Everyone who’s into the fediverse concept should read this article.
I'm really happy to see so many people posting this article. While I was a little annoyed at first, I realized that it's better overall to see this popping up everywhere.
If you haven't read this yet, It's great for understanding the upcoming challenges the Fediverse will face.
I had just found that it appears an instance only pulls posts/comments from when their first member subscribes. Even after subscribing any and all comments/posts remain missing for that instance.
This is something that I hope is improved, along with the above mentioned concerns.
Boost things.
Things here get pushed from publishers to subscribers and their servers, and boosting is basically a way of republishing things.
Communities are, in some significant way, bots that boost anything that they see, and they see anything that mentions them, or that is in reply to anything that mentions them. Lemmy and kbin just hide the "To:" field of thr message, which is where the community bot (or "group actor" in Fediverse technical lingo). Boosting things that mention the community bot also triggers the not to boost it in turn, which sends it out to everyone following the bot.
Including newer users.
I agree. I understand it's a lot of data to pull, but even a status bar that can be checked on it's own page would be a help for people to understand why their comments/posts aren't showing up/why the stats are unbalanced.
I've also found upvotes etc, to be different between instances.
I haven't looked into the protocols in detail yet, but maybe it's possible they're using eventual consistency. Upvote counts don't have to be 100% accurate across all instances all the time, as long as they're eventually accurate at some point.

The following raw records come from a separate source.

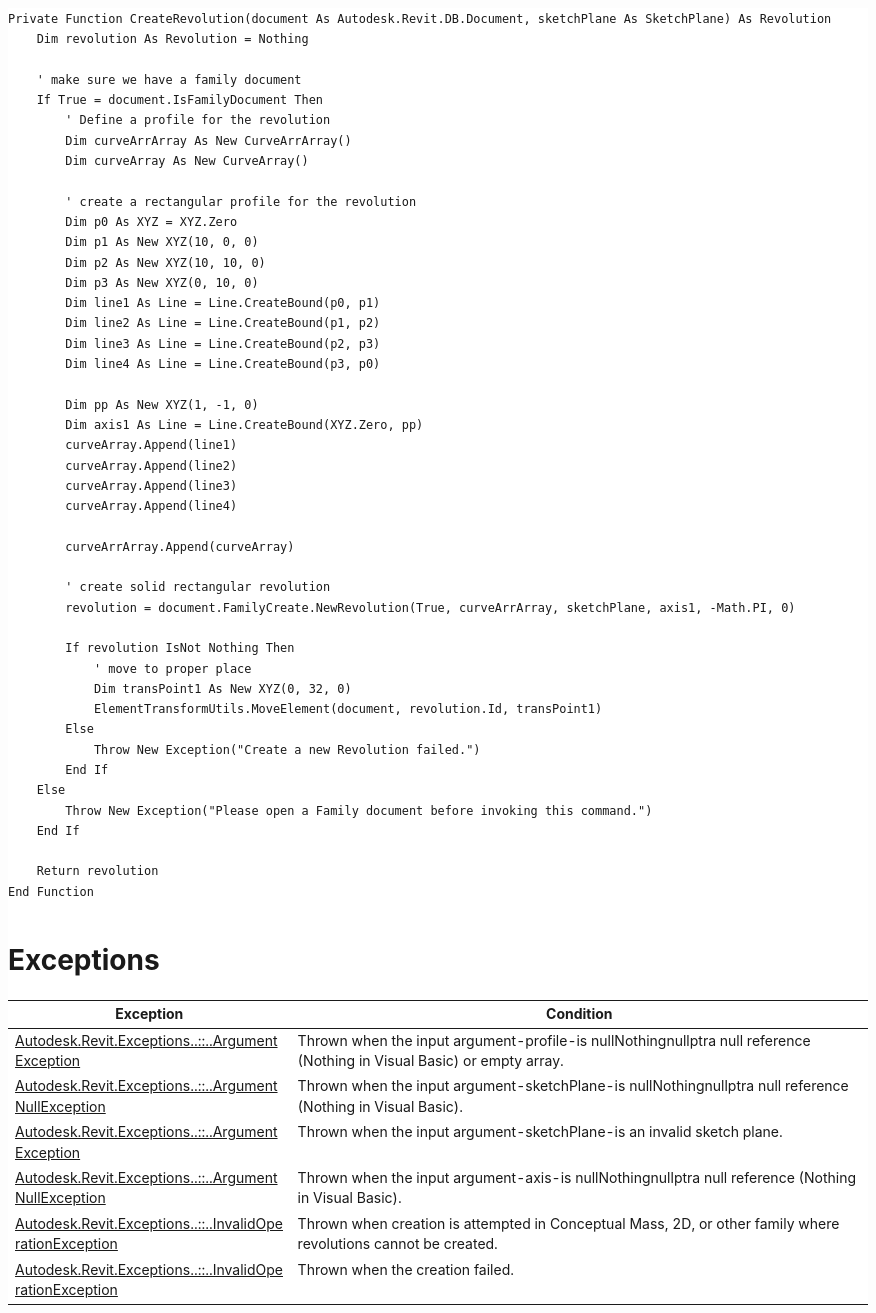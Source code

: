     
    Private Function CreateRevolution(document As Autodesk.Revit.DB.Document, sketchPlane As SketchPlane) As Revolution
        Dim revolution As Revolution = Nothing
    
        ' make sure we have a family document
        If True = document.IsFamilyDocument Then
            ' Define a profile for the revolution
            Dim curveArrArray As New CurveArrArray()
            Dim curveArray As New CurveArray()
    
            ' create a rectangular profile for the revolution
            Dim p0 As XYZ = XYZ.Zero
            Dim p1 As New XYZ(10, 0, 0)
            Dim p2 As New XYZ(10, 10, 0)
            Dim p3 As New XYZ(0, 10, 0)
            Dim line1 As Line = Line.CreateBound(p0, p1)
            Dim line2 As Line = Line.CreateBound(p1, p2)
            Dim line3 As Line = Line.CreateBound(p2, p3)
            Dim line4 As Line = Line.CreateBound(p3, p0)
    
            Dim pp As New XYZ(1, -1, 0)
            Dim axis1 As Line = Line.CreateBound(XYZ.Zero, pp)
            curveArray.Append(line1)
            curveArray.Append(line2)
            curveArray.Append(line3)
            curveArray.Append(line4)
    
            curveArrArray.Append(curveArray)
    
            ' create solid rectangular revolution
            revolution = document.FamilyCreate.NewRevolution(True, curveArrArray, sketchPlane, axis1, -Math.PI, 0)
    
            If revolution IsNot Nothing Then
                ' move to proper place
                Dim transPoint1 As New XYZ(0, 32, 0)
                ElementTransformUtils.MoveElement(document, revolution.Id, transPoint1)
            Else
                Throw New Exception("Create a new Revolution failed.")
            End If
        Else
            Throw New Exception("Please open a Family document before invoking this command.")
        End If
    
        Return revolution
    End Function

# Exceptions

| Exception | Condition |
| --- | --- |
| [Autodesk.Revit.Exceptions..::..ArgumentException](2e6e4206-97a8-dd4b-df5d-4269f4bb6088.md) | Thrown when the input argument-profile-is nullNothingnullptra null reference (Nothing in Visual Basic) or empty array. |
| [Autodesk.Revit.Exceptions..::..ArgumentNullException](631e1424-60f4-929b-4e52-dda9dcd26316.md) | Thrown when the input argument-sketchPlane-is nullNothingnullptra null reference (Nothing in Visual Basic). |
| [Autodesk.Revit.Exceptions..::..ArgumentException](2e6e4206-97a8-dd4b-df5d-4269f4bb6088.md) | Thrown when the input argument-sketchPlane-is an invalid sketch plane. |
| [Autodesk.Revit.Exceptions..::..ArgumentNullException](631e1424-60f4-929b-4e52-dda9dcd26316.md) | Thrown when the input argument-axis-is nullNothingnullptra null reference (Nothing in Visual Basic). |
| [Autodesk.Revit.Exceptions..::..InvalidOperationException](9e715f03-3884-e539-4dd6-8d7545733adc.md) | Thrown when creation is attempted in Conceptual Mass, 2D, or other family where revolutions cannot be created. |
| [Autodesk.Revit.Exceptions..::..InvalidOperationException](9e715f03-3884-e539-4dd6-8d7545733adc.md) | Thrown when the creation failed. |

Part of the issue is an upvote means different things on different instances. I have a Lemmy account (inactive) and a kbin. Lemmy has Upvote, Downvote, and Star buttons which can be compared to Reddit's system, with Star meaning saved. Kbin is different. It has Upvote, Downvote and Boost. For whatever reason, upvote on kbin is equivalent to Lemmy's star (called favorite on kbin instead of saved) and Boost is more equivalent to a Reddit upvote. Boosts and downvotes affects post visibility and your Reputation, while upvotes seem to only save the information (for you) for later reference.
this seems so messed up. I like kbin, don't get me wrong, but I consider this to be a bug, not a feature. When you have upvotes and downvotes one next to the other, you (a user) expect these 2 to do the exactly opposite action. Not one of them just add something in your favourites while the other starts negating another user's karma.
Wait, everything I’ve upvoted has been saved??
Well now I don't know. Couple of days ago, if you look at your profile there was a favorites section. That section is gone now....just when I thought I was figuring it out.
I’m not sure I understand what you mean.
Also interesting, Apple implemented XMPP in its messaging app way long ago and pulled support a few years back.
When people insist that Apple needs to implement Google's new secure messaging stack for better interoperability with Android, I wonder if they are thinking back to XMPP and saying "Yeah, fooled us once…"
Agreed. I was thinking about reposting it in my little magazine and thought that was overkill. But now I'm re-thinking it ...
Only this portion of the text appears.